Baby boom for this century births peaked between July-September 2007. Many of those kids are seniors now. Won't this make it the worst college admissions season ever?
I don't understand why some parents on this thread think it will be easier. Please educate me. I'm worried and I need some good news. |
In theory - those kids graduated High School last year. |
At our top private in MA the age cut-off is August 1st to apply to Kindergarten. So many August/Sept/Oct 2007 babies are in senior year right now ... |
yeah I don't see the enrollment cliff happening yet either. |
Yes those kids are seniors now in private schools. I imagine it will probably be a wash over last year in terms of numbers. |
But the rest of MA is typically sometime in Sept. What % of the graduating Srs in the state of MA go to your top private? |
I don’t know. It is only one or two percent higher than the year before. I don’t think it makes much difference. |
Already a recent thread on this topic.
https://www.dcurbanmom.com/jforum/posts/list/1291582.page |
A ton of schools reported record enrollments this fall, possibly to help offset declines in federal funding. My guess is this trend will continue and likely mitigate the peak birth rate impact. |
My December 2007 baby has just arrived at college. She has friends born in Jan 2008 doing the same.

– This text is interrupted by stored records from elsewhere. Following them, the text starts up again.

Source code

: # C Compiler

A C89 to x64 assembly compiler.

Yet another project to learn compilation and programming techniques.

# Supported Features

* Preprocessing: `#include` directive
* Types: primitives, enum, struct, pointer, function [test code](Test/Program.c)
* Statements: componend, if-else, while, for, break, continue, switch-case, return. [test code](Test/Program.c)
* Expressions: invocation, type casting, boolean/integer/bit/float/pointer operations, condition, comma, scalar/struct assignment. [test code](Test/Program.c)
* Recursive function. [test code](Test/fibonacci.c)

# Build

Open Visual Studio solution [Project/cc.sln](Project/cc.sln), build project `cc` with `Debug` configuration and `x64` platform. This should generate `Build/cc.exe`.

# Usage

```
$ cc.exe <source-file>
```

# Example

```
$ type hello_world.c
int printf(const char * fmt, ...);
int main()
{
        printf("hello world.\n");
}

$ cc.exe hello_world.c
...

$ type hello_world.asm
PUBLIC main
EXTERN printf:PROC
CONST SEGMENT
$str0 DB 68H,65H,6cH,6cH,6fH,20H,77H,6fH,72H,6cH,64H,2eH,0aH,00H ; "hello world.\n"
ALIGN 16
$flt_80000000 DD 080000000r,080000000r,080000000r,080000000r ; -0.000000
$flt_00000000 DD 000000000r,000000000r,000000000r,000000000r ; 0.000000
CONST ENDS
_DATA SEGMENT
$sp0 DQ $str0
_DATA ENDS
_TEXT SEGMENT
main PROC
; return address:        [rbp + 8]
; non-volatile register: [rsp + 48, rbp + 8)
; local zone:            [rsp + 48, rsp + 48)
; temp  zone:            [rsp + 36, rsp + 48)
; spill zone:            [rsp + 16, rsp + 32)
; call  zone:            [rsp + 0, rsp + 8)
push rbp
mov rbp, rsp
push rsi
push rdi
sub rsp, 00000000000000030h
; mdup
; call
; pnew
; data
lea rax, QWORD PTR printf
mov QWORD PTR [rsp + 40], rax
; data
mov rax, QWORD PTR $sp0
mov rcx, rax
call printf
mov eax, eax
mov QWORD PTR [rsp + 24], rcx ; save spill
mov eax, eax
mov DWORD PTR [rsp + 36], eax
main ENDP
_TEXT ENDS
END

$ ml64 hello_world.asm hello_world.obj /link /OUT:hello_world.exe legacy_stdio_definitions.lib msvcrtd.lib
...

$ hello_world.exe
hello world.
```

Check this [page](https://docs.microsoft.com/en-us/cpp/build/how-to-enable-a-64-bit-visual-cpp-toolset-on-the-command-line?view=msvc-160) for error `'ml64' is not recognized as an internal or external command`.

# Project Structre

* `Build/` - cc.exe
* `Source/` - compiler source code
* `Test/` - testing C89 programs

There's a ton of public school kids (many more than private) who are younger because they started school on time or youngest in their grade, the cut off month was different, etc. |
Huh??? These kids are 17 until December or January of freshman year of college. This is really, really unusual. There aren't "tons" of them anywhere. There weren't tons of them in 1992 when I went to college as an October birthday. |
Easier because fewer international applicants. If your student has high scores and is full pay, easier. |
Mass red-shirting may factor |
Red-shirting meaning many should have graduated last year according to age but instead will be graduating this year. Old seniors |
In six months, people who convinced themselves they had a good chance at schools with 10% acceptance rates will swear it was a “bloodbath” and there will be outrage over waitlists while people whose kids had varied lists will be mostly content.